• **Problem**
Across the records that follow, give the number of lines containing the word "berücksichtigt" and nothing else.
======== Provided entries ========
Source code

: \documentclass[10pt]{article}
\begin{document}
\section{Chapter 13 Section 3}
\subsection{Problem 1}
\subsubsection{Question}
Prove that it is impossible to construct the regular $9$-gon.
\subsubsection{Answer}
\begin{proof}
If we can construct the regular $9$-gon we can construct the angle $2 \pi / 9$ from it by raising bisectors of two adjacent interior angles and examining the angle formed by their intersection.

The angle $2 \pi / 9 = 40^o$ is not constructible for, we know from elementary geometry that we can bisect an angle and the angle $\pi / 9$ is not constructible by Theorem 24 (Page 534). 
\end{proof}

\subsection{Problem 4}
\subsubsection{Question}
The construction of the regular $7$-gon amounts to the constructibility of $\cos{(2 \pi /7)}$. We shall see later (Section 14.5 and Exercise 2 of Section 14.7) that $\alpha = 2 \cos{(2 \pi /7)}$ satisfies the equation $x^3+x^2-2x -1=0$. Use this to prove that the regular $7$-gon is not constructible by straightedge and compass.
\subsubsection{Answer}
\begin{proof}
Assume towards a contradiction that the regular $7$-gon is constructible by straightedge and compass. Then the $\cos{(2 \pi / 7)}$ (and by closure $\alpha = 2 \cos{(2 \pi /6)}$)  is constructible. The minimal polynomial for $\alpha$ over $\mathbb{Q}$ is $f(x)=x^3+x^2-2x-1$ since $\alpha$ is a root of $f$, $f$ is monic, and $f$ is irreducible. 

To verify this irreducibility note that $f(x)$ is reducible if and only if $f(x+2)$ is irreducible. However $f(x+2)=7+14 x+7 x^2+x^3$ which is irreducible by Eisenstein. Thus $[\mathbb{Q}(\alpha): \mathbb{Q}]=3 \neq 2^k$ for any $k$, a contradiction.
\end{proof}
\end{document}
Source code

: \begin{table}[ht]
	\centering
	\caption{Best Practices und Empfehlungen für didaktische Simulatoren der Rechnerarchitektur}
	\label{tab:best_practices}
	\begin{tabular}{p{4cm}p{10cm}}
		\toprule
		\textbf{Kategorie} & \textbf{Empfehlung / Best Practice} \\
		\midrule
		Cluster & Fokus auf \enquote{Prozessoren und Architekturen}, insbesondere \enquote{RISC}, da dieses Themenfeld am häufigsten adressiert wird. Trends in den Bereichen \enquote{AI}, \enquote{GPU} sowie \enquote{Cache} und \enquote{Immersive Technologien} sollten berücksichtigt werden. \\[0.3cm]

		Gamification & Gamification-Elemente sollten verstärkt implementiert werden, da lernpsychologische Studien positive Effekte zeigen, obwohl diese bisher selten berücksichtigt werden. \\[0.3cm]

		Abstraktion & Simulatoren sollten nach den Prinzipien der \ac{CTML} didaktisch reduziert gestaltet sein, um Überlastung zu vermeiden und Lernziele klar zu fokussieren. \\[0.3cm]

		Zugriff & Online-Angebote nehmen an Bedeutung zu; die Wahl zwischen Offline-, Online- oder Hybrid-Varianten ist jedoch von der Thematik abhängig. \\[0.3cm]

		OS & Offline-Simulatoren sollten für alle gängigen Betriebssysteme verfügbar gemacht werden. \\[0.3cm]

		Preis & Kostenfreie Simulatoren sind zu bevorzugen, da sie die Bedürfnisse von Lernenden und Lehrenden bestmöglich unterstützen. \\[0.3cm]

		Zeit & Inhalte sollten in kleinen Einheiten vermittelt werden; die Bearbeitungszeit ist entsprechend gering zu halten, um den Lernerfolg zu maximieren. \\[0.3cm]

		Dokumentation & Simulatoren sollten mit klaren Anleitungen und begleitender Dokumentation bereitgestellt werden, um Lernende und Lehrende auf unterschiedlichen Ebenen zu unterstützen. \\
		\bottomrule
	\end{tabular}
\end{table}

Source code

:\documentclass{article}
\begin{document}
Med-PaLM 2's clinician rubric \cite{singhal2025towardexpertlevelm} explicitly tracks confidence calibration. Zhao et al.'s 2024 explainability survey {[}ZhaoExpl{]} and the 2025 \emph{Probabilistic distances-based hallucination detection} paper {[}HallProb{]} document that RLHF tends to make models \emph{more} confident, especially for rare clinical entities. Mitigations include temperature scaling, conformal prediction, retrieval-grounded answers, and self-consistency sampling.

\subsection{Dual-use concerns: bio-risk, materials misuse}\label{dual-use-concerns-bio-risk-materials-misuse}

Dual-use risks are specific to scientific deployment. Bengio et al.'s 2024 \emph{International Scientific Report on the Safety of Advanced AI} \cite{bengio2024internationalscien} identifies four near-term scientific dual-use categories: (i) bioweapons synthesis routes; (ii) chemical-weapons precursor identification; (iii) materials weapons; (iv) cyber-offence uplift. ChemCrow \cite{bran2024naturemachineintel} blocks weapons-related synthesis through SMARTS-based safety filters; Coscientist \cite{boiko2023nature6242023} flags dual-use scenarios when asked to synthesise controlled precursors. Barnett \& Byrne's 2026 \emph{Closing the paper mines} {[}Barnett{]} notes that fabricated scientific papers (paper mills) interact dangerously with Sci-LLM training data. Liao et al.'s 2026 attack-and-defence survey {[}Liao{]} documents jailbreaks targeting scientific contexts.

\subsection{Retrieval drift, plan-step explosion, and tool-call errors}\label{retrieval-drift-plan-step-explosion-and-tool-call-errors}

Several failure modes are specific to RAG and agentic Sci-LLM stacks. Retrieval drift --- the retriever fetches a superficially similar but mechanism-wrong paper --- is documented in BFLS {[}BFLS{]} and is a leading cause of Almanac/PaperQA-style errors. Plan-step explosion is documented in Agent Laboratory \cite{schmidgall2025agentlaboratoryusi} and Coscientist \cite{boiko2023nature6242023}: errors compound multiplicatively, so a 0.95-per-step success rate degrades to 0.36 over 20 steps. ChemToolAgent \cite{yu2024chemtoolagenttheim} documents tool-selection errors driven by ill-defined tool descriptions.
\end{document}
========
• **Finished exercise**
2